Crikey says: NSW Labor fails to learn lesson on corruption
Internet censorship doesn't stop piracy – and here’s the evidence. Murdoch tabs go to war against Qld corruption fighter Fitzgerald. Questions over the AFP in Ukraine. Rundle on moral outrage, inaction and refugees. How Ramadan went commercial (and political) in Australia. The backstory to Jono Moylan’s suspended sentence. Switzer steps down. Telstra job cuts. Why The Guardian needs more local eds. And land of the long memory: why Kiwis still hate Oz journo Ean Higgins.
The New South Wales branch of the Labor Party has produced some of the most egregiously corrupt politicians the nation has seen since the days of Joh Bjelke-Petersen and the “Moonlight State”. During its most recent stint in state government, the party created a toxic culture in which the public interest and basic good process were regarded with contempt, as minor hurdles to be overcome in the pursuit of corrupt deals by the likes of Eddie Obeid, Joe Tripodi and Ian Macdonald.
The party’s rejection of Senator John Faulkner’s proposals for reform at its weekend conference clearly illustrates that branch’s continuing problems.
Faulkner’s proposals to hand over preselection for upper house spots at both the state and federal level to party members would not have guaranteed Labor never produced another crook, but they would have struck at the heart of the factional dealmaking system that handed power to crooks like Obeid.

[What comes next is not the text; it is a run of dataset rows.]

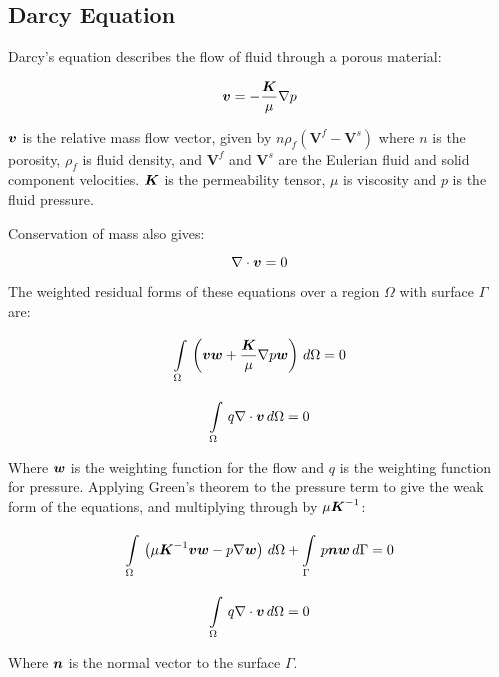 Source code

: \subsection{Darcy Equation}

Darcy's equation describes the flow of fluid through a porous material:

\begin{equation}
\vect{v} = -\frac{\tensor{K}}{\mu} \gradient p
\end{equation}

$\vect{v}$ is the relative mass flow vector, given by $n \rho_f (\boldsymbol{V}^f - \boldsymbol{V}^s)$ where
$n$ is the porosity, $\rho_f$ is fluid density, and $\boldsymbol{V}^f$ and $\boldsymbol{V}^s$ are the
Eulerian fluid and solid component velocities.
$\boldsymbol{K}$ is the permeability tensor, $\mu$ is viscosity
and $p$ is the fluid pressure.

Conservation of mass also gives:

\begin{equation}
\gradient \cdot \vect{v} = 0
\end{equation}

The weighted residual forms of these equations over a region $\Omega$ with surface $\Gamma$ are:

\begin{equation}
\gint{\Omega}{}{\left(\vect{v} \vect{w} + \frac{\tensor{K}}{\mu} \gradient p \vect{w}\right)}{\Omega} = 0
\end{equation}

\begin{equation}
\gint{\Omega}{}{q \gradient \cdot \vect{v}}{\Omega} = 0
\end{equation}

Where $\vect{w}$ is the weighting function for the flow and $q$ is the weighting function
for pressure.
Applying Green's theorem to the pressure term to give the weak form of the equations, and multiplying through by
$\mu \boldsymbol{K}^{-1}$:

\begin{equation}
  \gint{\Omega}{}{\left(\mu \tensor{K}^{-1} \vect{v} \vect{w} - p \gradient \vect{w}\right)}{\Omega}  + %
  \gint{\Gamma}{}{p \vect{n} \vect{w}}{\Gamma}= 0
\end{equation}

\begin{equation}
  \gint{\Omega}{}{q \gradient \cdot \vect{v}}{\Omega}= 0
\end{equation}

Where $\vect{n}$ is the normal vector to the surface $\Gamma$.

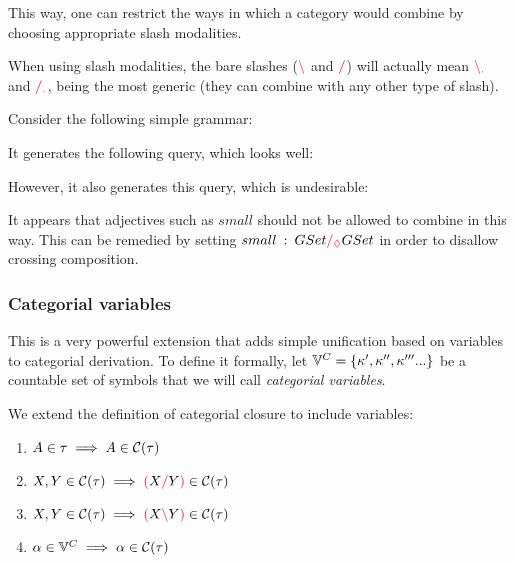 \documentclass[main.tex]{subfiles}
\begin{document}
This way, one can restrict the ways in which a category would
combine by choosing appropriate slash modalities.

When using slash modalities, the bare slashes ($\textcolor{red}{\backslash}$ and $\textcolor{red}{/}$) will actually
mean $\textcolor{red}{\backslash_{.}}$ and $\textcolor{red}{/_{.}}$, being the most generic (they
can combine with any other type of slash).

\begin{example}
    Consider the following simple grammar:

    It generates the following query, which looks well:

    However, it also generates this query, which is undesirable:

    It appears that adjectives such as $small$ should not be allowed to combine
    in this way. This can be remedied by setting $small \hspace{0.5em} {:} \hspace{0.5em} GSet \textcolor{red}{/_{\lozenge}} GSet$
    in order to disallow crossing composition.
\end{example}

\subsubsection{Categorial variables}
\label{hack:catvars}
This is a very powerful extension that adds simple unification based on variables
to categorial derivation. To define it formally, let $\mathbb{V}^{C} = \{ \kappa', \kappa'', \kappa''' ...\}$
be a countable set of symbols that we will call \emph{categorial variables}.

\begin{defn}
    We extend the definition of categorial closure to include variables:
    \begin{enumerate}
        \item \label{cvar:atomic} $A \in \tau \implies A \in \mathcal{C}( \tau )$
        \item \label{cvar:right}  $X, Y \in \mathcal{C}( \tau ) \implies \textcolor{red}{(} X \textcolor{red}{/} Y \textcolor{red}{)} \in \mathcal{C}( \tau )$
        \item \label{cvar:left}   $X, Y \in \mathcal{C}( \tau ) \implies \textcolor{red}{(} X \textcolor{red}{\backslash} Y \textcolor{red}{)} \in \mathcal{C}( \tau )$
        \item \label{cvar:var}    $\alpha \in \mathbb{V}^{C} \implies \alpha \in \mathcal{C}( \tau )$
    \end{enumerate}
\end{defn}
\end{document}
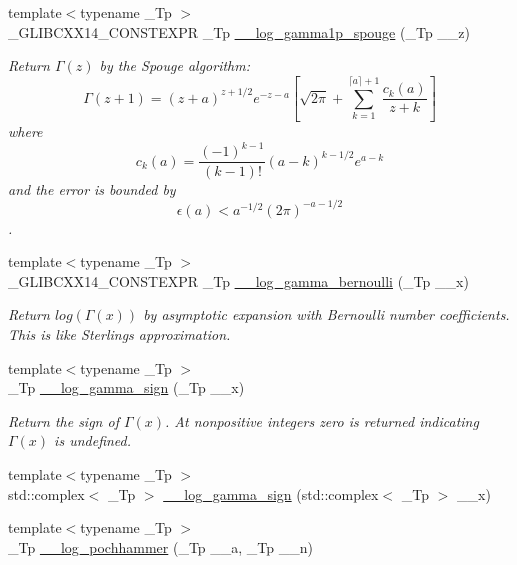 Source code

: \begin{DoxyCompactItemize}
{\footnotesize template$<$typename \+\_\+\+Tp $>$ }\\\+\_\+\+G\+L\+I\+B\+C\+X\+X14\+\_\+\+C\+O\+N\+S\+T\+E\+X\+PR \+\_\+\+Tp \hyperlink{namespacestd_1_1____detail_aca3fe0938c60534a835aeddc82555a75}{\+\_\+\+\_\+log\+\_\+gamma1p\+\_\+spouge} (\+\_\+\+Tp \+\_\+\+\_\+z)
\begin{DoxyCompactList}\small\item\em Return $\Gamma(z)$ by the Spouge algorithm\+: \[ \Gamma(z+1) = (z+a)^{z+1/2}e^{-z-a}\left[ \sqrt{2\pi} + \sum_{k=1}^{\lceil a \rceil + 1}\frac{c_k(a)}{z+k}\right] \] where \[ c_k(a) = \frac{(-1)^{k-1}}{(k-1)!}(a-k)^{k-1/2}e^{a-k} \] and the error is bounded by \[ \epsilon(a) < a^{-1/2}(2\pi)^{-a-1/2} \]. \end{DoxyCompactList}\item 
{\footnotesize template$<$typename \+\_\+\+Tp $>$ }\\\+\_\+\+G\+L\+I\+B\+C\+X\+X14\+\_\+\+C\+O\+N\+S\+T\+E\+X\+PR \+\_\+\+Tp \hyperlink{namespacestd_1_1____detail_ac13e31ebcd3c99d6a7cad9010e039315}{\+\_\+\+\_\+log\+\_\+gamma\+\_\+bernoulli} (\+\_\+\+Tp \+\_\+\+\_\+x)
\begin{DoxyCompactList}\small\item\em Return $log(\Gamma(x))$ by asymptotic expansion with Bernoulli number coefficients. This is like Sterling\textquotesingle{}s approximation. \end{DoxyCompactList}\item 
{\footnotesize template$<$typename \+\_\+\+Tp $>$ }\\\+\_\+\+Tp \hyperlink{namespacestd_1_1____detail_ac091f187fbe5efdbc912ec9ca38ba25f}{\+\_\+\+\_\+log\+\_\+gamma\+\_\+sign} (\+\_\+\+Tp \+\_\+\+\_\+x)
\begin{DoxyCompactList}\small\item\em Return the sign of $ \Gamma(x) $. At nonpositive integers zero is returned indicating $ \Gamma(x) $ is undefined. \end{DoxyCompactList}\item 
{\footnotesize template$<$typename \+\_\+\+Tp $>$ }\\std\+::complex$<$ \+\_\+\+Tp $>$ \hyperlink{namespacestd_1_1____detail_a775873eb710ac3f2d1dd774aba216795}{\+\_\+\+\_\+log\+\_\+gamma\+\_\+sign} (std\+::complex$<$ \+\_\+\+Tp $>$ \+\_\+\+\_\+x)
\item 
{\footnotesize template$<$typename \+\_\+\+Tp $>$ }\\\+\_\+\+Tp \hyperlink{namespacestd_1_1____detail_afc646f25bed26aee2265d225ed29bce6}{\+\_\+\+\_\+log\+\_\+pochhammer} (\+\_\+\+Tp \+\_\+\+\_\+a, \+\_\+\+Tp \+\_\+\+\_\+n)

\end{DoxyCompactItemize}
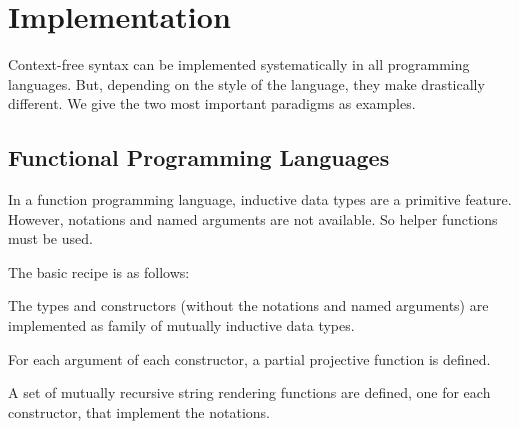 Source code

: \section{Implementation}

Context-free syntax can be implemented systematically in all programming languages.
But, depending on the style of the language, they make drastically different.
We give the two most important paradigms as examples.

\subsection{Functional Programming Languages}

In a function programming language, inductive data types are a primitive feature.
However, notations and named arguments are not available.
So helper functions must be used.

The basic recipe is as follows:
\begin{compactitem}
\item The types and constructors (without the notations and named arguments) are implemented as family of mutually inductive data types.
\item For each argument of each constructor, a partial projective function is defined.
\item A set of mutually recursive string rendering functions are defined, one for each constructor, that implement the notations.
\end{compactitem}

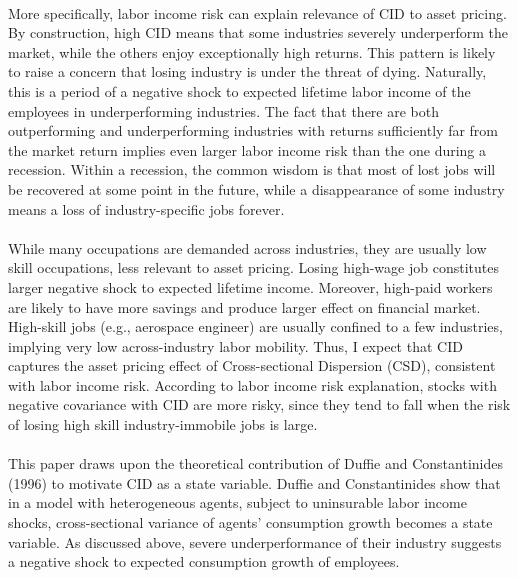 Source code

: \documentclass[12pt]{article}
\begin{document}
\paragraph{}
More specifically, labor income risk can explain relevance of CID to asset pricing. By construction, high CID means that some industries severely underperform the market, while the others enjoy exceptionally high returns. This pattern is likely to raise a concern that losing industry is under the threat of dying. Naturally, this is a period of a negative shock to expected lifetime labor income of the employees in underperforming industries. The fact that there are both outperforming and underperforming industries with returns sufficiently far from the market return implies even larger labor income risk than the one during a recession. Within a recession, the common wisdom is that most of lost jobs will be recovered at some point in the future, while a disappearance of some industry means a loss of industry-specific jobs forever. 
\paragraph{}
While many occupations are demanded across industries, they are usually low skill occupations, less relevant to asset pricing. Losing high-wage job constitutes larger negative shock to expected lifetime income. Moreover, high-paid workers are likely to have more savings and produce larger effect on financial market. High-skill jobs (e.g., aerospace engineer) are usually confined to a few industries, implying very low across-industry labor mobility. Thus, I expect that CID captures the asset pricing effect of Cross-sectional Dispersion (CSD), consistent with labor income risk. According to labor income risk explanation, stocks with negative covariance with CID are more risky, since they tend to fall when the risk of losing high skill industry-immobile jobs is large.
\paragraph{}
This paper draws upon the theoretical contribution of Duffie and Constantinides (1996) to motivate CID as a state variable. Duffie and Constantinides show that in a model with heterogeneous agents, subject to uninsurable labor income shocks, cross-sectional variance of agents' consumption growth becomes a state variable. As discussed above, severe underperformance of their industry suggests a negative shock to expected consumption growth of employees.
\end{document}
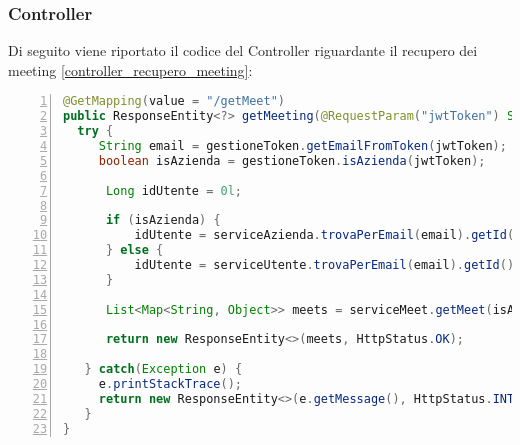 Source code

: \subsubsection{Controller}
Di seguito viene riportato il codice del Controller riguardante il recupero dei meeting \ref{controller_recupero_meeting}: 
\begin{lstlisting}[language=java, frame=lines, basicstyle=\ttfamily\scriptsize, numbers=left, 
  caption={controller recupero meeting}, label={controller_recupero_meeting}]
@GetMapping(value = "/getMeet")
public ResponseEntity<?> getMeeting(@RequestParam("jwtToken") String jwtToken) {
  try {
     String email = gestioneToken.getEmailFromToken(jwtToken);
     boolean isAzienda = gestioneToken.isAzienda(jwtToken);

	  Long idUtente = 0l;

	  if (isAzienda) {
		  idUtente = serviceAzienda.trovaPerEmail(email).getId();
	  } else {
		  idUtente = serviceUtente.trovaPerEmail(email).getId();
	  }

	  List<Map<String, Object>> meets = serviceMeet.getMeet(isAzienda, idUtente);

	  return new ResponseEntity<>(meets, HttpStatus.OK);

   } catch(Exception e) {
     e.printStackTrace();
     return new ResponseEntity<>(e.getMessage(), HttpStatus.INTERNAL_SERVER_ERROR);
   }
}    
\end{lstlisting}
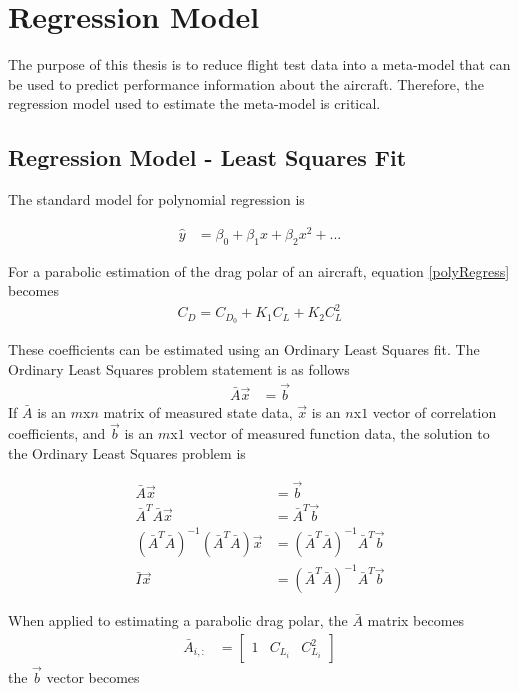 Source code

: \documentclass[12pt]{ucthesis}
\begin{document}
\chapter{Regression Model}
The purpose of this thesis is to reduce flight test data into a meta-model that can be used to predict performance information about the aircraft. Therefore, the regression model used to estimate the meta-model is critical. 

\section{Regression Model - Least Squares Fit}
The standard model for polynomial regression is

\begin{align}
\label{polyRegress}
\hat{y} &= \beta_0 + \beta_1x + \beta_2x^2+...
\end{align}

For a parabolic estimation of the drag polar of an aircraft, equation \ref{polyRegress} becomes
\begin{align}
C_D = C_{D_0} + K_1 C_L+K_2 C^2_L
\end{align}

These coefficients can be estimated using an Ordinary Least Squares fit. The Ordinary Least Squares problem statement is as follows
\begin{align}
\bar{A}\vec{x} &= \vec{b}
\end{align}
If $\bar{A}$ is an $m$x$n$ matrix of measured state data, $\vec{x}$ is an $n$x$1$ vector of correlation coefficients, and $\vec{b}$ is an $m$x$1$ vector of measured function data, the solution to the Ordinary Least Squares problem is 

\begin{align}
\bar{A}\vec{x}&=\vec{b}\\
\bar{A}^T\bar{A}\vec{x} &= \bar{A}^T\vec{b}\\
(\bar{A}^T\bar{A})^{-1}(\bar{A}^T \bar{A})\vec{x} &= (\bar{A}^T\bar{A})^{-1}\bar{A}^T\vec{b}\\
\bar{I}\vec{x} &=(\bar{A}^T\bar{A})^{-1}\bar{A}^T\vec{b}
\end{align}

When applied to estimating a parabolic drag polar, the $\bar{A}$ matrix becomes
\begin{align}
\bar{A}_{i,:} &= 
\begin{bmatrix}
1 & C_{L_i} & C^2_{L_i}
\end{bmatrix}
\end{align}
the $\vec{b}$ vector becomes
\end{document}
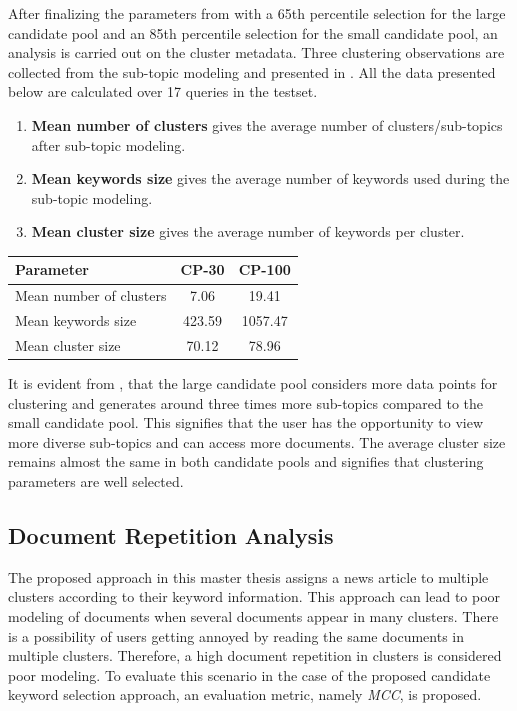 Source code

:After finalizing the parameters from  with a 65th percentile selection for the large candidate pool and an 85th percentile selection for the small candidate pool, an analysis is carried out on the cluster metadata. Three clustering observations are collected from the sub-topic modeling and presented in . All the data presented below are calculated over 17 queries in the testset.

\begin{enumerate}
	\item \textbf{Mean number of clusters} gives the average number of clusters/sub-topics after sub-topic modeling.
	\item \textbf{Mean keywords size} gives the average number of keywords used during the sub-topic modeling.
	\item \textbf{Mean cluster size} gives the average number of keywords per cluster.
\end{enumerate}

\begin{center}
	\label{tab:keyword_analysis}
	\begin{tabularx}{.6\textwidth}{|Y|c|c|}
		\hline
		Parameter & CP-30 & CP-100 \\
		\hline
		Mean number of clusters & 7.06 & 19.41 \\
		\hline
		Mean keywords size & 423.59 & 1057.47 \\
		\hline
		Mean cluster size & 70.12 & 78.96 \\
		\hline
	\end{tabularx}
\end{center}

It is evident from , that the large candidate pool considers more data points for clustering and generates around three times more sub-topics compared to the small candidate pool. This signifies that the user has the opportunity to view more diverse sub-topics and can access more documents. The average cluster size remains almost the same in both candidate pools and signifies that clustering parameters are well selected.

 \subsection{Document Repetition Analysis}
 
The proposed approach in this master thesis assigns a news article to multiple clusters according to their keyword information. This approach can lead to poor modeling of documents when several documents appear in many clusters. There is a possibility of users getting annoyed by reading the same documents in multiple clusters. Therefore, a high document repetition in clusters is considered poor modeling. To evaluate this scenario in the case of the proposed candidate keyword selection approach, an evaluation metric, namely \textit{\ac{MCC}}, is proposed. 

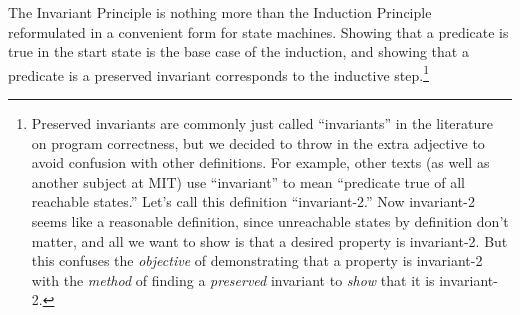 
The Invariant Principle is nothing more than the Induction Principle
reformulated in a convenient form for state machines.  Showing that a
predicate is true in the start state is the base case of the induction,
and showing that a predicate is a preserved invariant corresponds to the
inductive step.\footnote{Preserved invariants are commonly just called
  ``invariants'' in the literature on program correctness, but we decided
  to throw in the extra adjective to avoid confusion with other
  definitions.  For example, other texts (as well as another subject at
  MIT) use ``invariant'' to mean ``predicate true of all reachable
  states.''  Let's call this definition ``invariant-2.''  Now invariant-2
  seems like a reasonable definition, since unreachable states by
  definition don't matter, and all we want to show is that a desired
  property is invariant-2.  But this confuses the \emph{objective} of
  demonstrating that a property is invariant-2 with the \emph{method} of
  finding a \emph{preserved} invariant to \emph{show} that it is
  invariant-2.}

Their defeat — at the behest primarily of the party’s Right faction — leaves intact that system. The only guarantee that we will not look upon his like again is Labor’s promise that it will do better in the future.
In refusing to fix the system that produced Obeid and others, Labor does the voters of NSW a profound disservice. Until it does so, NSW Labor should not be seriously considered as capable of returning to government. The party simply doesn’t get it, and doesn’t deserve to be allowed near the reins of power until it does.